DataMarket blog

Data, visualization and startup life

Data and Visualization: Predictions for 2011

with 9 comments

A lot of my time these days goes into planning DataMarket‘s efforts in the new year. An essential part of that is trying to grasp the major trends in areas that matter to us.

DataMarket is building an active marketplace for statistics and structured data. We believe in a “visual data exploration” approach, meaning that users’ first experience with any data is a visualization that should provide a quick overview of what the data is all about, then allowing users to dig deeper to see the raw numbers, download the data in various formats, embed it in other web content or connect to the data live using our API.

This vision, and our goals for the coming year – including our launch of an international data offering – frame the topics that I’ve been thinking about. For links to broader predictions in the fields of Big Data and Data-as-a-Service see the bottom of this post.

That said, here are the things I believe will shape our key areas of interest in 2011:

Data Markets

Data markets will become widely accepted as an emerging field.

I’ve previously defined these as “Services that make it easy to find data from a range of secondary data sources, then consume or acquire the data in a usable – and often unified – format. Several of these services are trying to create marketplaces for data, envisioning that data providers can offer their data sets for sale to data seekers.” I used the analogy of “Amazon-for-data”, but I see that others have started using “Data app stores”, which may in fact be closer to home. With at least 8-10 efforts to build such services, some already with significant VC backing or led by large corporations, the space is heating up.

I believe we’ll see many of these services differentiate themselves in 2011 by focusing on specific types of data. There are definitely opportunities in building specialized data markets for geospatial data, for statistics and for enormous scientific data sets – to name a few types – and each comes with their own challenges, target audiences and preferred approaches. In the spirit of doing one thing and doing it well, I think most of these projects will want to see success in one such segment of the market before generalizing – or consolidating.

Chart solutions

A couple of chart solutions will separate themselves from this important, but crowded space by maturing and gaining a large developer following.

My bet is on open-source, HTML5 compatible, vector based solutions written in JavaScript. We have been using a commercial, Flash-based solution called amCharts up until now. When we started our development in early 2009, this was simply the best option given our early requirements that mainly involved rich interactivity on the UI side.
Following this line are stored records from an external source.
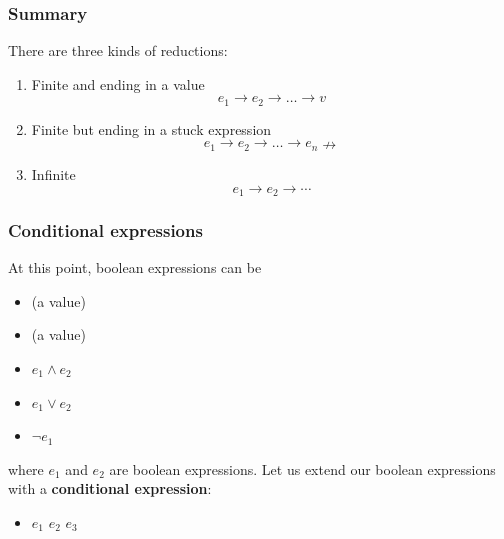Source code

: %
\begin{frame}
\frametitle{Summary}

There are three kinds of reductions:
\begin{enumerate}

  \item Finite and ending in a value
  \[e_1 \rightarrow e_2 \rightarrow \dots \rightarrow v\]

  \item Finite but ending in a stuck expression
  \[e_1 \rightarrow e_2 \rightarrow \dots \rightarrow e_n
    \nrightarrow\]

  \item Infinite
  \[e_1 \rightarrow e_2 \rightarrow \cdots\]

\end{enumerate}

\end{frame}

%
\begin{frame}
\frametitle{Conditional expressions}

At this point, boolean expressions can be
\begin{itemize}

  \item \Xtrue (a value)

  \item \Xfalse (a value)

  \item \(e_1 \wedge e_2\)

  \item \(e_1 \vee e_2\)

  \item \(\neg e_1\)

\end{itemize}
where \(e_1\) and \(e_2\) are boolean expressions. Let us
extend our boolean expressions with a \textbf{conditional expression}:
\begin{itemize}
  \item \Xif \(e_1\) \Xthen \(e_2\) \Xelse \(e_3\)
\end{itemize}

\end{frame}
As our application has matured, our requirements have expanded:

  • We need more control to fix bugs, control the look and feel and implement features that are not supported by default in amCharts (or other similar solutions for that matter) = Open source.
  • We need to support iPad, iPhone and other devices and software that don’t run Flash + we kind of like standards = HTML5
  • We need to be able to render beautiful charts for high-resolution printing and bitmaps alike = Vector based
  • We still need a rich, interactive UI = JavaScript
  • We also need to be able to run the code both client and server-side, which has led to some serious experimentation with Node.js = JavaScript again

Based on these (and other) requirements, we are betting heavily on Protovis, a brilliant solution written by Mike Bostock and Jeff Heer of the Stanford Visualization Group. The drawback is lack of support for Internet Explorer 7 and 8 – something that can by no means be ignored for a business-oriented solution with a broad target audience – but we believe we’ve found suitable workarounds.

Other projects that I believe might rise above the rest are Highcharts and possibly gRaphaël or other Raphaël-based solutions. Here’s a list of alternatives (and another one).

Data journalism

Online media, data journalists and bloggers will increasingly use ready-made or reusable technologies to enrich their stories with data, data visualization and charts.

A lot of the great efforts by leading media in the field such as the NY Times and The Guardian are built specifically around a specific data set to tell a specific story. This is a high-cost, high-return approach, and even the largest media can only afford to do a few such stories a month. A lot of stories – however – will benefit from a simple chart or a map showing the big picture, then allowing the readers to dive in deeper if they want to test their own theories or do some analytics of their own.

An example could be an article on unemployment. The piece could include a graph showing nationwide unemployment for the last decade, then allow readers to dive in to compare the latest figures for different areas, see the development over a longer period or compare unemployment with – say – inflation rates. This should not be a specific project for that piece, but a generic solution that gives the journalists themselves access to the underlying data and ability to configure the setup so that he can easily attach any relevant time series data to any article. Similar examples are easy to think of in geospatial data, large collections of text documents (think the Wikileaks files) and any other kind of data.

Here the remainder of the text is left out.